White sharks swim 35 miles per hour, faster than the fastest man in the world, Jamaican sprinter Usain Bolt, can run. But the killer whales swim just as fast, they are stronger and they hunt in groups, like the wolf packs. And they have been documented, sometimes, eating white sharks, even in a famous 1997 incident that was filmed in the Farallón Islands. Two years ago, five dead white sharks washed in South Africa, and were killed by orcas. The killer whales had eaten their livers.

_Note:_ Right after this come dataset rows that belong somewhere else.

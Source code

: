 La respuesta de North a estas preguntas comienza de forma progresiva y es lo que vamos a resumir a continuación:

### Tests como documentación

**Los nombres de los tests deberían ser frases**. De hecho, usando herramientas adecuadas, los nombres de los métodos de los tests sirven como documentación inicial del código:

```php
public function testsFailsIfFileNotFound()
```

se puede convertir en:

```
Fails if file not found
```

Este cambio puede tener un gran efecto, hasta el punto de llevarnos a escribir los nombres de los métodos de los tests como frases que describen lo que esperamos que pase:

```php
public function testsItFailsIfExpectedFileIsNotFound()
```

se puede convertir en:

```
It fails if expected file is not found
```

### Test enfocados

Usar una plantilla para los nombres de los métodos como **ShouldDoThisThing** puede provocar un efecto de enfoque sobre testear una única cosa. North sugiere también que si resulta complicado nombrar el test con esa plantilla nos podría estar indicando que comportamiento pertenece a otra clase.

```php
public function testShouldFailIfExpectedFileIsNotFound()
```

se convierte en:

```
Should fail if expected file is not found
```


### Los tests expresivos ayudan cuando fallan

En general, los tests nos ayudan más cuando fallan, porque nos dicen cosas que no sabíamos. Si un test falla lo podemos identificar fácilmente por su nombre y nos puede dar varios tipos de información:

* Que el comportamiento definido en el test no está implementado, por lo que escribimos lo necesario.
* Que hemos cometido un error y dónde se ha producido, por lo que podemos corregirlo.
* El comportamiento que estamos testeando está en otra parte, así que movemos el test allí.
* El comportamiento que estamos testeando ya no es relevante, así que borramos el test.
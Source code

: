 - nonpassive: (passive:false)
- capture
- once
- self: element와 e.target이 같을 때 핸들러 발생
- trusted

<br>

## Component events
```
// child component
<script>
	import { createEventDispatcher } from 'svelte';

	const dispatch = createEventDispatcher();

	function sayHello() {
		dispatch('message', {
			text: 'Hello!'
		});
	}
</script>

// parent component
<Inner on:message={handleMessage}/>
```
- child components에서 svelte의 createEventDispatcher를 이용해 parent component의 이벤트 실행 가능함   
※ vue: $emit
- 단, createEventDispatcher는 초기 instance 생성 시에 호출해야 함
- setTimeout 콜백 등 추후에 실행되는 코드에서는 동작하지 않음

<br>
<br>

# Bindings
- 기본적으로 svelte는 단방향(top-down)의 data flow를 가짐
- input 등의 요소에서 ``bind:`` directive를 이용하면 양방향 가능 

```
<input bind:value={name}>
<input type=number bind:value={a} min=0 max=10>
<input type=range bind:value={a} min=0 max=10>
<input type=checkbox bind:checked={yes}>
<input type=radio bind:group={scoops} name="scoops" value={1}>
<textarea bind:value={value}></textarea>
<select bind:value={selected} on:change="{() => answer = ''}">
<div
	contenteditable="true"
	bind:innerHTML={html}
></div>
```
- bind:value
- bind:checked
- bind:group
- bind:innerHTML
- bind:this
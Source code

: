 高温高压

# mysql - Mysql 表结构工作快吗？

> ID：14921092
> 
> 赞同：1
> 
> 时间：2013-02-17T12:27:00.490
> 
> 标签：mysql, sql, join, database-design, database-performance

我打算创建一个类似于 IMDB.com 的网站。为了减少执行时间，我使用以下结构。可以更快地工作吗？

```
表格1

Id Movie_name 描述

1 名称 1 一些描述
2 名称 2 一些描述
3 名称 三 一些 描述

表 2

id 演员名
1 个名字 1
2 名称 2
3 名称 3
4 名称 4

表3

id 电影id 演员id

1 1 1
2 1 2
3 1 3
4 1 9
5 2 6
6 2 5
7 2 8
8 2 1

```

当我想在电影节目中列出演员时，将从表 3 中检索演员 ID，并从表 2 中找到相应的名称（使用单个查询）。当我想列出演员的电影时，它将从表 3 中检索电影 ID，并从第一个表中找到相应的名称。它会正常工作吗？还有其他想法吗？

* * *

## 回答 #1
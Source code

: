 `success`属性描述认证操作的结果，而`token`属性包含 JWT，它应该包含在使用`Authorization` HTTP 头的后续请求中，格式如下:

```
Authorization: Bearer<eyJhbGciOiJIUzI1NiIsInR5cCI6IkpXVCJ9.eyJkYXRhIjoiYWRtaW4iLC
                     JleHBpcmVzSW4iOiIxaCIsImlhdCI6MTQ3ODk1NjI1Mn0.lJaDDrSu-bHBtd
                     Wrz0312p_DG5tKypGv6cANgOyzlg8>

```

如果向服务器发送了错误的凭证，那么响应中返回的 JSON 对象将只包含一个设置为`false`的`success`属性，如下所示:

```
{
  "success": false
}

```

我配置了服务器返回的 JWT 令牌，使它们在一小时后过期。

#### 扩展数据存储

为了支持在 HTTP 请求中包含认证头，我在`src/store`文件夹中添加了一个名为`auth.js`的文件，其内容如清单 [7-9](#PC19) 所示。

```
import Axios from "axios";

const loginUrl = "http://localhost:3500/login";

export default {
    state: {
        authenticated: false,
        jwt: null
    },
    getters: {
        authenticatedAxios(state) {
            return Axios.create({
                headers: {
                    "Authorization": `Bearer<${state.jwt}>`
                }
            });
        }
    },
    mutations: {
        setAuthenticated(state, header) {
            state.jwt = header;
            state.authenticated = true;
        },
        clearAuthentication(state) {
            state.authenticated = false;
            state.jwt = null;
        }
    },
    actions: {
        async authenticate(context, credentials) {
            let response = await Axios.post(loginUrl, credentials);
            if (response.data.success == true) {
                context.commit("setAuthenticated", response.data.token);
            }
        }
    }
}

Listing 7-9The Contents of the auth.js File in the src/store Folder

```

"As incredible as it seems when you see a shark swimming in the 17-foot boat, there's a bigger predator, the orca," said Sal Jorgensen, an expert on white sharks at the Monterrey aquarium, while sailing on a boat in a video . Of the Farallones that the aquarium published on Tuesday on its website. "It's quite humble to see."
Jorgensen was the main author of the article, which was published in the journal Nature Scientific Reports.
From 2006 to 2013, he and other scientists from the aquarium and Stanford University tracked 165 large white sharks with high-tech acoustic markings between the island of Farallon in the southeast, Tomales Point in Marin County and the island of New Year in the county of San Mateo. They attached the small tracking tags with a 10-foot stick and a small titanium dart.
Jorgensen and Anderson compared the behavior of sharks with that recorded in 27 years of records compiled by researchers who observe elephant seals, sea lions and killer whales in the Farallón Islands. The records were compiled by researchers from Point Blue Conservation Science, a non-profit group and other organizations.
The study found that it was rare for killer whales to swim next to the Farallones between September and December, when white sharks are there in large numbers every year to hunt seals. In fact, orcas were there only 18 days in the 27 years during the autumn and winter months.
But when the two fearsome predators overlapped, the white sharks could not escape fast enough. The hunters became hunted.
In the best documented case, killer whales from two different groups arrived at Farallons on November 2, 2009, when 17 previously tagged white sharks were present. The orcas only spent two hours in the area. But the sharks went off. Seven of them swam 50 miles south to New Year Island, while others swam to Tomales Point, 35 miles to the north.
None of the sharks returned until the following year.
According to the researchers, similar examples of "abrupt and consistent flight" of white sharks were found in 2011 and 2013 when killer whales reached the Farallones.
The beneficiaries? Sea elephants and sea lions.
In a typical year, scientists observe that about 40 sea elephants and sea lions are eaten by large targets near the Farallon Islands from September to December. But that number was reduced four to seven times in years when the white sharks fled the killer whales.
Although relationships between large predators on Earth have been studied for years, little is known about how large predators interact in the ocean. Scientists say that white sharks may be fleeing for fear of being eaten. They can also be harbaded by killer whales, which also eat seals and sea lions.
"Normally we do not think about how fear and risk aversion could play a role in shaping the hunting of large predators," Jorgensen said. "It turns out that these risk effects are very strong even for large predators like white sharks, strong enough to redirect their hunting activity to less preferred, but safer areas."
More research is needed, he said.
Until then, the predator of the Pacific coast is not the monster of "Jaws", but the same species that for years performed tricks in Sea World and other marine parks: the killer whale.